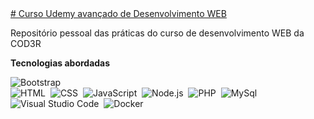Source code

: <a href="https://www.udemy.com/course/curso-completo-do-desenvolvedor-web/">
# Curso Udemy avançado de Desenvolvimento WEB </a><br>

Repositório pessoal das práticas do curso de desenvolvimento WEB da COD3R

<strong>Tecnologias abordadas</strong>

![Bootstrap](https://img.shields.io/badge/-Bootstrap-05122A?style=flat&logo=bootstrap&logoColor=563D7C)\
![HTML](https://img.shields.io/badge/-HTML-05122A?style=flat&logo=HTML5)&nbsp;
![CSS](https://img.shields.io/badge/-CSS-05122A?style=flat&logo=CSS3&logoColor=1572B6)&nbsp;
![JavaScript](https://img.shields.io/badge/-JavaScript-05122A?style=flat&logo=javascript)&nbsp;
![Node.js](https://img.shields.io/badge/-Node.js-05122A?style=flat&logo=node.js)&nbsp;
![PHP](https://img.shields.io/badge/-PHP-05122A?style=flat&logo=PHP)&nbsp;
![MySql](https://img.shields.io/badge/-MySql-05122A?style=flat&logo=mysql)&nbsp;
![Visual Studio Code](https://img.shields.io/badge/-Visual%20Studio%20Code-05122A?style=flat&logo=visual-studio-code&logoColor=007ACC)&nbsp;
![Docker](https://img.shields.io/badge/-Docker-05122A?style=flat&logo=docker&logoColor=007ACC)&nbsp;

<!--![](https://img.shields.io/badge/AWS_Cloud-informational?style=flat&logo=google-cloud&labelColor=05122A&logoColor=Yellow&color=050F2C)
![](https://img.shields.io/badge/Coud-Azure-informational?style=flat&logo=microsoft-azure&labelColor=05122A&logoColor=Purple&color=050F2C)
![](https://img.shields.io/badge/OS-Linux-informational?style=flat&logo=linux&labelColor=05122A&logoColor=Blue&color=050F2C)
![React](https://img.shields.io/badge/-React-05122A?style=flat&logo=react)&nbsp;
![Django](https://img.shields.io/badge/-Django-05122A?style=flat&logo=django&logoColor=092E20)&nbsp;-->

===============

*Task objective*. How many lines in the listing above include the word "informational"? Respond with the number and nothing else.

*Problem solution*. 3